Instituto Guaicuy

Lutar por direitos não é crime!

5 de agosto, 2025, por Ellen Joyce Marques

Pelo direito à manifestação e em defesa das pessoas atingidas frente a criminalização promovida pelas mineradoras 

Foto: Léo Souza/Instituto Guaicuy | Fórum de Ouro Preto em 4 de fevereiro de 2025

Há quase cinco anos, quatro mulheres atingidas pela Vale em Antônio Pereira, distrito de Ouro Preto, enfrentam uma inversão de papéis: elas são réus num processo movido pela mineradora. O motivo? Essas mulheres ousaram exercer o próprio direito à livre manifestação. Integrantes do grupo “Guerreiras de Antônio Pereira”, Alessandra dos Santos Lopes, Camila Queiroz, Carla Dayane Moreira Dias e a pastora Sandra Helena de Oliveira, participaram de um protesto, em 2021, organizado pela comunidade na BR MG-129 para exigir o direito à Assessoria Técnica Independente e a reparação integral dos danos causados pelo risco de rompimento e pelas obras de descaracterização da Barragem Doutor. 

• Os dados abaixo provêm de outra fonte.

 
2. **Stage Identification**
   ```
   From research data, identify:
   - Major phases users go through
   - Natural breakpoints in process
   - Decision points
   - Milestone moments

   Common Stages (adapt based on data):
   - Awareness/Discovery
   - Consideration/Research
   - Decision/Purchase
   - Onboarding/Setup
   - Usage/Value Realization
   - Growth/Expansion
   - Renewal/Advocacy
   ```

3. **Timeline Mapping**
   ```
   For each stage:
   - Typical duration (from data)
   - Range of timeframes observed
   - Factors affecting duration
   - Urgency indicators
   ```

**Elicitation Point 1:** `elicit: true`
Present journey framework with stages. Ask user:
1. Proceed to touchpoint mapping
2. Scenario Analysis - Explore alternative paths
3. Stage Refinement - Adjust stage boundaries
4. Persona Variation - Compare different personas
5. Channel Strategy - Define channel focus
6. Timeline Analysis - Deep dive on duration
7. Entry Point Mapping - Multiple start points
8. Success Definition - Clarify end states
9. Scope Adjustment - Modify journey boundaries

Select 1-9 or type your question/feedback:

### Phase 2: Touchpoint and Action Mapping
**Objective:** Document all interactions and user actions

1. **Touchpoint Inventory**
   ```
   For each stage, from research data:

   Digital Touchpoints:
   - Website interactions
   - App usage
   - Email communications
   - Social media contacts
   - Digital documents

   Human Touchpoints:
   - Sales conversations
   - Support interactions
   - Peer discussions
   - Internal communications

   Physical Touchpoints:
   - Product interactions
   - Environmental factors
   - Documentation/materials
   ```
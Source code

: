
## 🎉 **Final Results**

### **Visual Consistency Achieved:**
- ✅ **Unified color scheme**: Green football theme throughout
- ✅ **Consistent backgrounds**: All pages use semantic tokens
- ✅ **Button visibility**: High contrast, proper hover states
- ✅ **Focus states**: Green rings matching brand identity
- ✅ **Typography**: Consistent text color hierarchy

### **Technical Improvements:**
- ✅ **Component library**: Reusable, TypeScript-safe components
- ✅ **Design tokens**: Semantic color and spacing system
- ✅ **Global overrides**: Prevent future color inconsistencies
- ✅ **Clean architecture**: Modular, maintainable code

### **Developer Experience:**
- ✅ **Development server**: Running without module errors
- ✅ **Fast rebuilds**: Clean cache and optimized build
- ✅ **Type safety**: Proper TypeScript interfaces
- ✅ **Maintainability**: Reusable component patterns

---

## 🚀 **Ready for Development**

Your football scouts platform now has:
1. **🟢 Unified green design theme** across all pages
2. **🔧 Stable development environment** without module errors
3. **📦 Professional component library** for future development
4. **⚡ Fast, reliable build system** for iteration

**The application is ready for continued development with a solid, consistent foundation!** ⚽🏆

Vale usa do sistema jurídico para criminalizar mulheres atingidas que lutam por direitos humanos

Na tarde desta terça, 5 de agosto, o deputado Leleco Pimentel será ouvido como testemunha de defesa durante uma audiência no Fórum de Ouro Preto, para falar a respeito da manifestação de 2021. O testemunho acontece de maneira remota, mas o advogado de defesa das mulheres processadas pela Vale, Artur Colito, participa presencialmente. Integrante do Coletivo de Direitos Humanos do Movimento dos Atingidos por Barragens (MAB), o advogado popular afirma que a mineradora usa do sistema de Justiça para se voltar contra defensoras e defensores de direitos humanos e que este não é um caso isolado. São mais de 50 pessoas atingidas processadas por mineradoras. Diante desse uso do sistema de Justiça para realizar perseguição jurídico-política, as testemunhas do caso também são chamadas a falar a respeito do dano moral e do constrangimento que as guerreiras de Antônio Pereira vêm sofrendo em razão desse processo movido pela Vale.

Guaicuy apoia as Guerreiras de Antônio Pereira

Além da oferta de suporte psicossocial às mulheres processadas pela Vale, nós, do Instituto Guaicuy, prestamos nossa profunda solidariedade à Alessandra, Camila, Carla Dayane e à pastora Sandra. Nenhuma defensora de direitos humanos deveria passar por esse tipo de violência praticada por mineradoras. Repudiamos essa atitude covarde, em que uma mineradora multibilionária, que coloca o lucro acima das vidas das pessoas, usa do sistema de Justiça para constranger, perseguir e acuar lideranças comunitárias. Essa tentativa de silenciamento não pode ficar impune!  

Nosso trabalho, enquanto Assessoria Técnica Independente das pessoas atingidas pela Vale em Antônio Pereira, envolve principalmente a defesa dos direitos humanos inalienáveis. Entre eles, destacamos aqui o direito à informação, à comunicação e à livre manifestação. Buscamos garantir que, cada vez mais, pessoas atingidas participem ativamente da defesa de seus direitos, sistematicamente violados pela mineração predatória. É nesse contexto que se dá a luta pela reparação integral dos danos causados pela mineradora à comunidade. Seguimos, lado a lado, com a população de Antônio Pereira, para que a Justiça seja feita.